Published: March 6, 2008

ANN LOFTIN could write a textbook on the nuances of modern psychotherapeutic methods — and the personality types of their practitioners — based on the home office décor of the therapists who have treated her. There was the strict Freudian whose couch was covered in plastic and who barely spoke, though every once in a while a phrase like “mother’s milk” might have slipped out. Another’s office featured phallic African statuary and pictures of a young wife, who was herself always audible somewhere in the background. A licensed clinical social worker had lots of comfy, overstuffed furniture and encouraged patients to sit anywhere (sessions ended in long hugs that suggested much countertransference). Her last analyst, with whom she spent a fruitful decade, did not see patients in his home, but in an office building, and his room there held nothing more than two nondescript leather chairs, a bookcase lined with medical texts and a table holding a box of tissues.

“I’ve seen the good, the bad and the ugly,” said Ms. Loftin, a 53-year-old freelance writer from Lakeville, Conn., with 20 years of therapy behind her. Like many patients, Ms. Loftin learned long ago that a therapist’s office — particularly a home office — and the stuff that’s in it can be freighted with more revelations than Sunday morning in a Baptist church.

Therapists have been working out of their homes ever since psychoanalysis was invented, but recently the meaning and message of that setting have come under particular scrutiny. As viewers of the HBO series “In Treatment” will attest, a home office can be a very problematic space. In an early episode of the series, starring Gabriel Byrne as a therapist named Paul Weston, Laura, a repellently narcissistic patient with a bad case of erotic transference (that’s shrink talk for having a crush on your doctor), nearly claws down the door that separates Weston’s office from his house in an attempt to get to a bathroom (the bathroom in his office is broken). Agitation on both sides ensues. For the writers of “In Treatment,” Weston’s office becomes a metaphor for how the boundaries are breaking down between his work and his personal life. But even in the real world, therapists are increasingly aware that their office space can have a profound impact on their patients.

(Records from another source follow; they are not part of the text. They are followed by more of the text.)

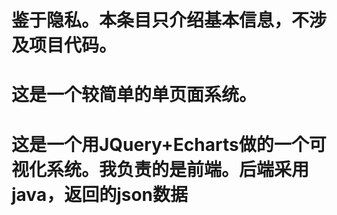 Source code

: # 鉴于隐私。本条目只介绍基本信息，不涉及项目代码。
# 这是一个较简单的单页面系统。
# 这是一个用JQuery+Echarts做的一个可视化系统。我负责的是前端。后端采用java，返回的json数据
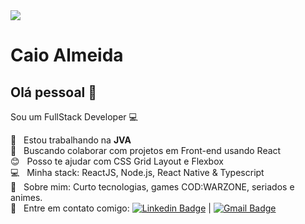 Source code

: 
<img width="auto" src="https://github.com/tgmarinho/tgmarinho/blob/master/banner.png">


# Caio Almeida

## Olá pessoal 👋
Sou um FullStack Developer :computer:

 :rocket:  &nbsp; Estou trabalhando na **JVA**
 <br/> :purple_heart: &nbsp; Buscando colaborar com projetos em Front-end usando React
 <br/> :blush: &nbsp; Posso te ajudar com CSS Grid Layout e Flexbox
 <br/> :computer: &nbsp; Minha stack: ReactJS, Node.js, React Native & Typescript
 <br/> 💬  &nbsp; Sobre mim: Curto tecnologias, games COD:WARZONE, seriados e animes.
 <br/> :email: &nbsp; Entre em contato comigo: [![Linkedin Badge](https://img.shields.io/badge/-CaioAlmeida-blue?style=flat-square&logo=Linkedin&logoColor=white&link=https://www.linkedin.com/in/caio-almeida-599a1bb4/)](https://www.linkedin.com/in/caio-almeida-599a1bb4/) 
| 
[![Gmail Badge](https://img.shields.io/badge/-caioalmeidanaweb@gmail.com-c14438?style=flat-square&logo=Gmail&logoColor=white&link=mailto:caioalmeidanaweb@gmail.com)](mailto:caioalmeidanaweb@gmail.com)
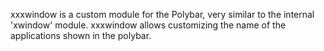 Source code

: 

xxxwindow is a custom module for the Polybar, very similar to the internal 'xwindow' module. xxxwindow allows customizing the name of the applications shown in the polybar.

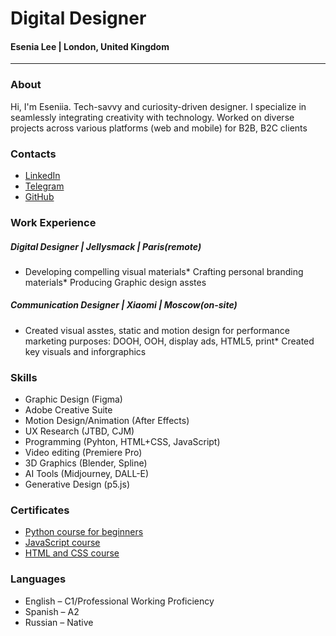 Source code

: 
# Digital Designer
#### Esenia Lee  | London, United Kingdom
---
### About
Hi, I'm Eseniia. Tech-savvy and curiosity-driven designer. I specialize in seamlessly integrating creativity with technology. Worked on diverse projects across various platforms (web and mobile) for B2B, B2C clients

### Contacts
* [LinkedIn](https://linkedin.com/in/esenialee)
* [Telegram](https://t.me/leseniia)
* [GitHub](https://github.com/leseniia)

### Work Experience
##### Digital Designer | Jellysmack | Paris(remote)
* Developing compelling visual materials* Crafting personal branding materials* Producing Graphic design asstes

##### Communication Designer | Xiaomi | Moscow(on-site)
* Created visual asstes, static and motion design for performance marketing purposes: DOOH, OOH, display ads, HTML5, print* Created key visuals and inforgraphics

### Skills
* Graphic Design (Figma)
* Adobe Creative Suite
* Motion Design/Animation (After Effects)
* UX Research (JTBD, CJM)
* Programming (Pyhton, HTML+CSS, JavaScript)
* Video editing (Premiere Pro)
* 3D Graphics (Blender, Spline)
* AI Tools (Midjourney, DALL-E)
* Generative Design (p5.js)

### Certificates
* [Python course for beginners](https://stepik.org/cert/2224773?lang=en)
* [JavaScript course](https://stepik.org/cert/2392980?lang=en)
* [HTML and CSS course](https://stepik.org/cert/2407866?lang=en)

### Languages
* English – C1/Professional Working Proficiency
* Spanish – A2
* Russian – Native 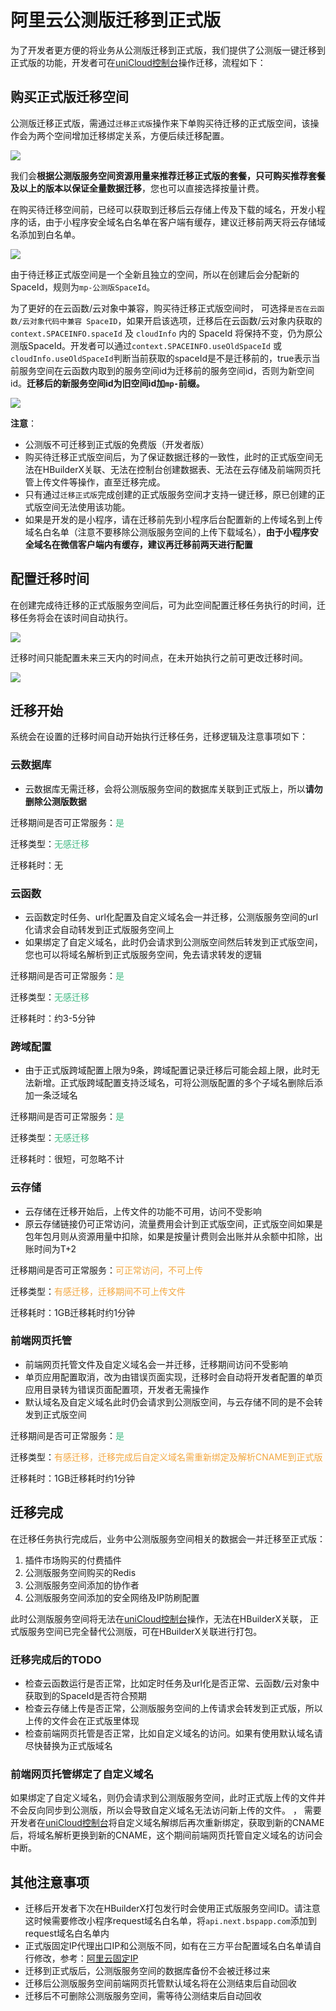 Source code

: # 阿里云公测版迁移到正式版

为了开发者更方便的将业务从公测版迁移到正式版，我们提供了公测版一键迁移到正式版的功能，开发者可在[uniCloud控制台](https://unicloud.dcloud.net.cn)操作迁移，流程如下：

## 购买正式版迁移空间
公测版迁移正式版，需通过`迁移正式版`操作来下单购买待迁移的正式版空间，该操作会为两个空间增加迁移绑定关系，方便后续迁移配置。

![](https://f184e7c3-1912-41b2-b81f-435d1b37c7b4.cdn.bspapp.com/VKCEYUGU-f184e7c3-1912-41b2-b81f-435d1b37c7b4/a0eea46e-f89f-40de-ac99-6f0eb09a55f3.png)

我们会**根据公测版服务空间资源用量来推荐迁移正式版的套餐，只可购买推荐套餐及以上的版本以保证全量数据迁移**，您也可以直接选择按量计费。

在购买待迁移空间前，已经可以获取到迁移后云存储上传及下载的域名，开发小程序的话，由于小程序安全域名白名单在客户端有缓存，建议迁移前两天将云存储域名添加到白名单。

![](https://f184e7c3-1912-41b2-b81f-435d1b37c7b4.cdn.bspapp.com/VKCEYUGU-f184e7c3-1912-41b2-b81f-435d1b37c7b4/25b4073b-fe34-4715-8ffb-d37c40eb69ea.png)

由于待迁移正式版空间是一个全新且独立的空间，所以在创建后会分配新的SpaceId，规则为`mp-公测版SpaceId`。

为了更好的在云函数/云对象中兼容，购买待迁移正式版空间时， 可选择`是否在云函数/云对象代码中兼容 SpaceID`，如果开启该选项，迁移后在云函数/云对象内获取的`context.SPACEINFO.spaceId` 及 `cloudInfo` 内的 SpaceId 将保持不变，仍为原公测版SpaceId。开发者可以通过`context.SPACEINFO.useOldSpaceId` 或 `cloudInfo.useOldSpaceId`判断当前获取的spaceId是不是迁移前的，true表示当前服务空间在云函数内取到的服务空间id为迁移前的服务空间id，否则为新空间id。**迁移后的新服务空间id为旧空间id加`mp-`前缀。**

![](https://f184e7c3-1912-41b2-b81f-435d1b37c7b4.cdn.bspapp.com/VKCEYUGU-f184e7c3-1912-41b2-b81f-435d1b37c7b4/f6c7281f-063f-4691-b600-c9ba6f361a9c.png)


**注意**：
- 公测版不可迁移到正式版的免费版（开发者版）
- 购买待迁移正式版空间后，为了保证数据迁移的一致性，此时的正式版空间无法在HBuilderX关联、无法在控制台创建数据表、无法在云存储及前端网页托管上传文件等操作，直至迁移完成。
- 只有通过`迁移正式版`完成创建的正式版服务空间才支持一键迁移，原已创建的正式版空间无法使用该功能。
- 如果是开发的是小程序，请在迁移前先到小程序后台配置新的上传域名到上传域名白名单（注意不要移除公测版服务空间的上传下载域名），**由于小程序安全域名在微信客户端内有缓存，建议再迁移前两天进行配置**

## 配置迁移时间
在创建完成待迁移的正式版服务空间后，可为此空间配置迁移任务执行的时间，迁移任务将会在该时间自动执行。

![](https://f184e7c3-1912-41b2-b81f-435d1b37c7b4.cdn.bspapp.com/VKCEYUGU-f184e7c3-1912-41b2-b81f-435d1b37c7b4/fda14625-819b-4daa-a60f-1e371ee6d480.png)

迁移时间只能配置未来三天内的时间点，在未开始执行之前可更改迁移时间。

![](https://f184e7c3-1912-41b2-b81f-435d1b37c7b4.cdn.bspapp.com/VKCEYUGU-f184e7c3-1912-41b2-b81f-435d1b37c7b4/61d75657-6600-4142-855a-656595bc21b6.png)

## 迁移开始
系统会在设置的迁移时间自动开始执行迁移任务，迁移逻辑及注意事项如下：

### 云数据库

- 云数据库无需迁移，会将公测版服务空间的数据库关联到正式版上，所以**请勿删除公测版数据**

迁移期间是否可正常服务：<font color=#42b983>是</font>

迁移类型：<font color=#42b983>无感迁移</font>

迁移耗时：无

### 云函数

- 云函数定时任务、url化配置及自定义域名会一并迁移，公测版服务空间的url化请求会自动转发到正式版服务空间上
- 如果绑定了自定义域名，此时仍会请求到公测版空间然后转发到正式版空间，您也可以将域名解析到正式版服务空间，免去请求转发的逻辑

迁移期间是否可正常服务：<font color=#42b983>是</font>

迁移类型：<font color=#42b983>无感迁移</font>

迁移耗时：约3-5分钟

### 跨域配置

- 由于正式版跨域配置上限为9条，跨域配置记录迁移后可能会超上限，此时无法新增。正式版跨域配置支持泛域名，可将公测版配置的多个子域名删除后添加一条泛域名

迁移期间是否可正常服务：<font color=#42b983>是</font>

迁移类型：<font color=#42b983>无感迁移</font>

迁移耗时：很短，可忽略不计

### 云存储

- 云存储在迁移开始后，上传文件的功能不可用，访问不受影响
- 原云存储链接仍可正常访问，流量费用会计到正式版空间，正式版空间如果是包年包月则从资源用量中扣除，如果是按量计费则会出账并从余额中扣除，出账时间为T+2

迁移期间是否可正常服务：<font color=#f3a73f>可正常访问，不可上传</font>

迁移类型：<font color=#f3a73f>有感迁移，迁移期间不可上传文件</font>

迁移耗时：1GB迁移耗时约1分钟

### 前端网页托管

- 前端网页托管文件及自定义域名会一并迁移，迁移期间访问不受影响
- 单页应用配置取消，改为由错误页面实现，迁移时会自动将开发者配置的单页应用目录转为错误页面配置项，开发者无需操作
- 默认域名及自定义域名此时仍会请求到公测版空间，与云存储不同的是不会转发到正式版空间

迁移期间是否可正常服务：<font color=#42b983>是</font>

迁移类型：<font color=#f3a73f>有感迁移，迁移完成后自定义域名需重新绑定及解析CNAME到正式版</font>

迁移耗时：1GB迁移耗时约1分钟


## 迁移完成

在迁移任务执行完成后，业务中公测版服务空间相关的数据会一并迁移至正式版：

1. 插件市场购买的付费插件
2. 公测版服务空间购买的Redis
3. 公测版服务空间添加的协作者
4. 公测版服务空间添加的安全网络及IP防刷配置

此时公测版服务空间将无法在[uniCloud控制台](https://unicloud.dcloud.net.cn)操作，无法在HBuilderX关联， 正式版服务空间已完全替代公测版，可在HBuilderX关联进行打包。

### 迁移完成后的TODO

- 检查云函数运行是否正常，比如定时任务及url化是否正常、云函数/云对象中获取到的SpaceId是否符合预期
- 检查云存储上传是否正常，公测版服务空间的上传请求会转发到正式版，所以上传的文件会在正式版里体现
- 检查前端网页托管是否正常，比如自定义域名的访问。如果有使用默认域名请尽快替换为正式版域名

### 前端网页托管绑定了自定义域名

如果绑定了自定义域名，则仍会请求到公测版服务空间，此时正式版上传的文件并不会反向同步到公测版，所以会导致自定义域名无法访问新上传的文件。 ，
需要开发者在[uniCloud控制台](https://unicloud.dcloud.net.cn)将自定义域名解绑后再次重新绑定，获取到新的CNAME后，将域名解析更换到新的CNAME，这个期间前端网页托管自定义域名的访问会中断。

## 其他注意事项

- 迁移后开发者下次在HBuilderX打包发行时会使用正式版服务空间ID。请注意这时候需要修改小程序request域名白名单，将`api.next.bspapp.com`添加到request域名白名单内
- 正式版固定IP代理出口IP和公测版不同，如有在三方平台配置域名白名单请自行修改，参考：[阿里云固定IP](cf-functions.md#aliyun-eip)
- 迁移到正式版后，公测版服务空间的数据库备份不会被迁移过来
- 迁移后公测版服务空间前端网页托管默认域名将在公测结束后自动回收  
- 迁移后不可删除公测版服务空间，需等待公测结束后自动回收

Last year, an article in Psychoanalytic Psychology, a journal of the American Psychological Association, created a ruckus by questioning the ethical considerations surrounding therapists’ home offices. Its author, Karen J. Maroda, an analyst and the former ethics chair of the division of psychoanalysis of the American Psychological Association, wrote that the sights and smells of the doctor’s home were “keyholes” into his or her life that could be overly stimulating or overwhelming. “Oedipal material, for instance, should arise when a patient is ready to face it,” she wrote, “not when he or she bumps into the analyst’s spouse in the driveway.”

Dr. Maroda remembered her own experience as a young analyst and patient being seen in her therapist’s tony home, replete with family members and an ample household staff. “I didn’t realize the negative effect on me as a patient until years later when I had more objectivity,” she said last week.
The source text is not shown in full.